Nous travaillons comme des écureuils qui accumulent des photographies des débris matériels du consumérisme industriel partout où nous allons, pour les utiliser plus tard. Nous photographions soit en allant sur un site donné, soit en construisant dans notre studio à partir d’objets trouvés des assemblages et des décors destinés à être photographiés.
Nous allons à la rencontre des objets et des espaces ordinaires avec curiosité, émerveillement et l'envie de jouer, comme des chats découvrant un canapé. Le jeu — cette capacité presque magique, enfantine, de créer du sens sans rien devoir à la logique — est la base de notre processus de travail en duo. C’est en jouant que nous trouvons la pierre philosophale du propos artistique — la transmutation du banal en discours poétique.
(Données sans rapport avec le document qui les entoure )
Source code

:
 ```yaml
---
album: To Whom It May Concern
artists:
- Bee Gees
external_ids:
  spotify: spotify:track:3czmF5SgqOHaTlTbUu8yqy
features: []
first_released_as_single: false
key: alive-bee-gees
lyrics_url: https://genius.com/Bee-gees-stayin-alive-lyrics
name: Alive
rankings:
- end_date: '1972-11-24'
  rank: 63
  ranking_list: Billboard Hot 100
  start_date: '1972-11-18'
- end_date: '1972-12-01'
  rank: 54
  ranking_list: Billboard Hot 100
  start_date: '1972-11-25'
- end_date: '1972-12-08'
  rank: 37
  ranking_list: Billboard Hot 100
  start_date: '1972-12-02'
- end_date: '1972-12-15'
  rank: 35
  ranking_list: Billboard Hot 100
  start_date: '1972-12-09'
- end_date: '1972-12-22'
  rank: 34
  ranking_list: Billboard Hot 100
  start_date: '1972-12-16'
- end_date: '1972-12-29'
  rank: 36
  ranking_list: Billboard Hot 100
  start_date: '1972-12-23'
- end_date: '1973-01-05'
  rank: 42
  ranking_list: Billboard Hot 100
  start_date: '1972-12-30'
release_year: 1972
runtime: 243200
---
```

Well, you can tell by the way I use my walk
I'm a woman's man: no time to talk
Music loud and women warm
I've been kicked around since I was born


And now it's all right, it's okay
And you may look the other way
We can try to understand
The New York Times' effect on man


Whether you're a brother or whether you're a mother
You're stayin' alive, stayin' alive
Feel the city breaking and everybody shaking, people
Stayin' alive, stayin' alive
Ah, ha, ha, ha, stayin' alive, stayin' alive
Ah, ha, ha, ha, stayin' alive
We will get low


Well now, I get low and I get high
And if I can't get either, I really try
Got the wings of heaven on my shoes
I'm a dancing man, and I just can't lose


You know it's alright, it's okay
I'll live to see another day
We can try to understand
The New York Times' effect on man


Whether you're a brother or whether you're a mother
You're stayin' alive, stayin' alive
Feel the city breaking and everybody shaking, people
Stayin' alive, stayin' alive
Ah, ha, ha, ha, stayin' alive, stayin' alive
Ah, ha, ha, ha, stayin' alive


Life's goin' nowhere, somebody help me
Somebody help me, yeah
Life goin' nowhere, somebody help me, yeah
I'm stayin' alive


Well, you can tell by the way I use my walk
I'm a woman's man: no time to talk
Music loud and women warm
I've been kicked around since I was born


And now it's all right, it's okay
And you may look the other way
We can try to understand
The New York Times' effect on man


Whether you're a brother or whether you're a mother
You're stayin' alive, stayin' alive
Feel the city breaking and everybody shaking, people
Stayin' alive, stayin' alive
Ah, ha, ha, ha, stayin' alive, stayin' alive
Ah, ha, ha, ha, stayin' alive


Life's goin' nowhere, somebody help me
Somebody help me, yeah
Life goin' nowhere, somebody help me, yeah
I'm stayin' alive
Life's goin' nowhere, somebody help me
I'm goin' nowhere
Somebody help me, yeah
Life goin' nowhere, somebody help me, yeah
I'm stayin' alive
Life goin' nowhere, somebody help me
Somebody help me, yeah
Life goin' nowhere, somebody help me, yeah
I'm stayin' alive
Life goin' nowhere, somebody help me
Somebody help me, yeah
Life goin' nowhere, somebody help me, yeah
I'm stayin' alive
La photographie en est le médium central, support d’un langage visuel riche et dense à l'intersection de la narrativité et de la matérialité.
Tout ce que nous produisons est réalisé à quatre mains. L’un comme l’autre de nous peut prendre l’initiative et est libre de modifier ce que l’autre a fait. Ce processus collaboratif et itératif est plein d'à-coups, car il demande de regarder les images avec deux cerveaux, comme une mise au point sans fin soumise à des contraintes optiques impossibles à satisfaire. À cet égard, notre photographie est peut-être aussi un autoportrait autobiographique qui puise dans la profondeur et la complexité infinie de la relation entre un parent et un enfant adopté qui forment également un duo d’artistes. Nous avons fini par accepter que cette tension itérative n’est pas destinée à être résolue. Elle est générative, et elle définit notre travail en tant que duo.